This is more a comment towards Gourishankar than an answer to the original question. It was part of my thesis, (UCB, about 1986), so, apologies, I chime in. For simplicity, I take the case $G$ Abelian, and $H = $ trivial. To map $J^{-1} (\mu)$ equivariantly to $J^{-1}(0)$ subtract $\mu \cdot A$ where $A$ is any $G$-connection for $\pi: X \to X/G$. $J^{-1} (0)/G = T^* (X/G)$ canonically, independent of connection. The map `momentum shift map of subtracing $\mu \cdot A$ from co-vectors is not symplectic, relative to the standard structure, but it becomes symplectic if you subtract $\mu \pi^* F_A$, where $F_A = curv(A)$, from the standard structure. So the reduced space at $\mu$ is $T^*(X/G)$ with the standard structure minus the ``magnetic term'' $\mu F_A$.

For non-Abelian $G$ ($H$ still trivial), it is easier to explain things in Poisson terms.
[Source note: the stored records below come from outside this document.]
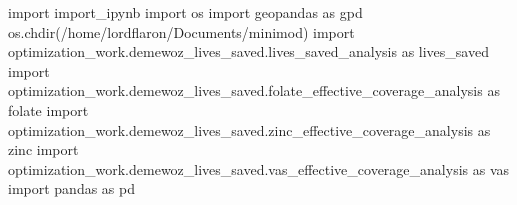 \documentclass[
]{article}
\newenvironment{Shaded}{}{}
\newcommand{\ImportTok}[1]{#1}
\newcommand{\NormalTok}[1]{#1}
\newcommand{\StringTok}[1]{\textcolor[rgb]{0.25,0.44,0.63}{#1}}
\begin{document}
\begin{Shaded}
\begin{Highlighting}[numbers=left,,]
\ImportTok{import}\NormalTok{ import\_ipynb}
\ImportTok{import}\NormalTok{ os}
\ImportTok{import}\NormalTok{ geopandas }\ImportTok{as}\NormalTok{ gpd}
\NormalTok{os.chdir(}\StringTok{\textquotesingle{}/home/lordflaron/Documents/minimod\textquotesingle{}}\NormalTok{)}
\ImportTok{import}\NormalTok{ optimization\_work.demewoz\_lives\_saved.lives\_saved\_analysis }\ImportTok{as}\NormalTok{ lives\_saved}
\ImportTok{import}\NormalTok{ optimization\_work.demewoz\_lives\_saved.folate\_effective\_coverage\_analysis }\ImportTok{as}\NormalTok{ folate}
\ImportTok{import}\NormalTok{ optimization\_work.demewoz\_lives\_saved.zinc\_effective\_coverage\_analysis }\ImportTok{as}\NormalTok{ zinc}
\ImportTok{import}\NormalTok{ optimization\_work.demewoz\_lives\_saved.vas\_effective\_coverage\_analysis }\ImportTok{as}\NormalTok{ vas}
\ImportTok{import}\NormalTok{ pandas }\ImportTok{as}\NormalTok{ pd}


\end{Highlighting}
\end{Shaded}
\end{document}
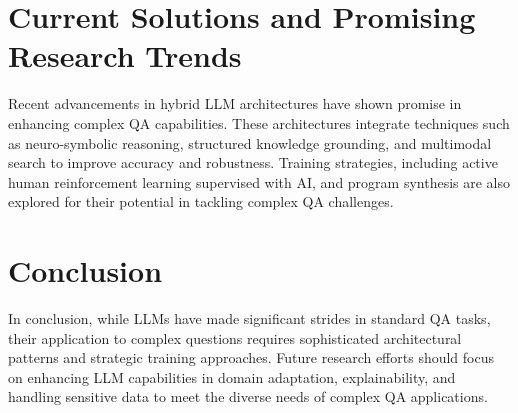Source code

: \documentclass{article}
\begin{document}
\section{Current Solutions and Promising Research Trends}
Recent advancements in hybrid LLM architectures have shown promise in enhancing complex QA capabilities. These architectures integrate techniques such as neuro-symbolic reasoning, structured knowledge grounding, and multimodal search to improve accuracy and robustness. Training strategies, including active human reinforcement learning supervised with AI, and program synthesis are also explored for their potential in tackling complex QA challenges.

\section{Conclusion}
In conclusion, while LLMs have made significant strides in standard QA tasks, their application to complex questions requires sophisticated architectural patterns and strategic training approaches. Future research efforts should focus on enhancing LLM capabilities in domain adaptation, explainability, and handling sensitive data to meet the diverse needs of complex QA applications.


 
\end{document}
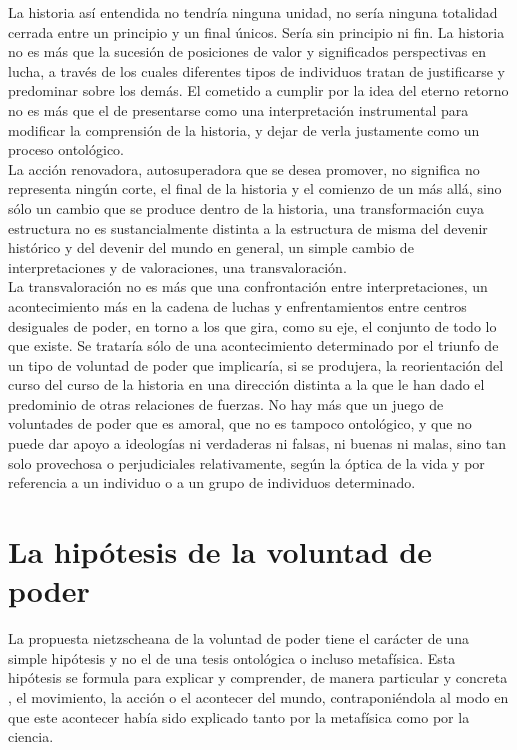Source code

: \documentclass[a4paper, 10pt, twocolumn, spanish]{article}
\begin{document}
La historia así entendida no tendría ninguna unidad, no sería ninguna
totalidad cerrada entre un principio y un final únicos. Sería sin
principio ni fin. La historia no es más que la sucesión de posiciones
de valor y significados perspectivas en lucha, a través de los cuales
diferentes tipos de individuos tratan de justificarse y predominar
sobre los demás. El cometido a cumplir por la idea del eterno retorno
no es más que el de presentarse como una interpretación instrumental
para modificar la comprensión de la historia, y dejar de verla
justamente como un proceso ontológico.\\[0pt]

La acción renovadora, autosuperadora que se desea promover, no
significa no representa ningún corte, el final de la historia y el
comienzo de un más allá, sino sólo un cambio que se produce dentro de
la historia, una transformación cuya estructura no es sustancialmente
distinta a la estructura de misma del devenir histórico y del devenir
del mundo en general, un simple cambio de interpretaciones y de
valoraciones, una transvaloración.\\[0pt]

La transvaloración no es más que una confrontación entre
interpretaciones, un acontecimiento más en la cadena de luchas y
enfrentamientos entre centros desiguales de poder, en torno a los que
gira, como su eje, el conjunto de todo lo que existe. Se trataría sólo
de una acontecimiento determinado por el triunfo de un tipo de
voluntad de poder que implicaría, si se produjera, la reorientación
del curso del curso de la historia en una dirección distinta a la que
le han dado el predominio de otras relaciones de fuerzas. No hay más
que un juego de voluntades de poder que es amoral, que no es tampoco
ontológico, y que no puede dar apoyo a ideologías ni verdaderas ni
falsas, ni buenas ni malas, sino tan solo provechosa o perjudiciales
relativamente, según la óptica de la vida y por referencia a un
individuo o a un grupo de individuos determinado.\\[0pt]

\section{La hipótesis de la voluntad de poder}
\label{sec:org0179e2a}
La propuesta nietzscheana de la voluntad de poder tiene el carácter de
una simple hipótesis y no el de una tesis ontológica o incluso
metafísica. Esta hipótesis se formula para explicar y comprender, de
manera particular y concreta , el movimiento, la acción o el acontecer
del mundo, contraponiéndola al modo en que este acontecer había sido
explicado tanto por la metafísica como por la ciencia.\\[0pt]
\end{document}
$T^* X/G$ is a Poisson manifold whose symplectic leaves are the reduced spaces in question. The momentum shift trick turns it into $T^* (X/G) \oplus Ad^* (X)$ where $Ad^* (X) \to X/G$ is the co-adjoint bundle associated to $X \to X/G$ -- its fibers are the dual Lie algebras for $G$. This direct sum bundle admits coordinates $s_i, p_i, \xi_a$ where $s_i, p_i$ are canonical coordinates on $T^*(X/G)$ induced by coordinates $s_i$ on $X/G$ and where $\xi_a$ are fiber-linear coordinates on the co-adjoint bundle induced by a choice of local section of $\pi$. Then the main tricky part of the bracket is that the bracket of $p_i$ with $p_j$ is $\Sigma \xi_a F^a _{ij}$, $F$ being the curvature of the connection relative to the choice of local section. The symplectic leaves = reduced spaces are of the form $T^*(X/G) \oplus $(co-adjoint orbit bundle).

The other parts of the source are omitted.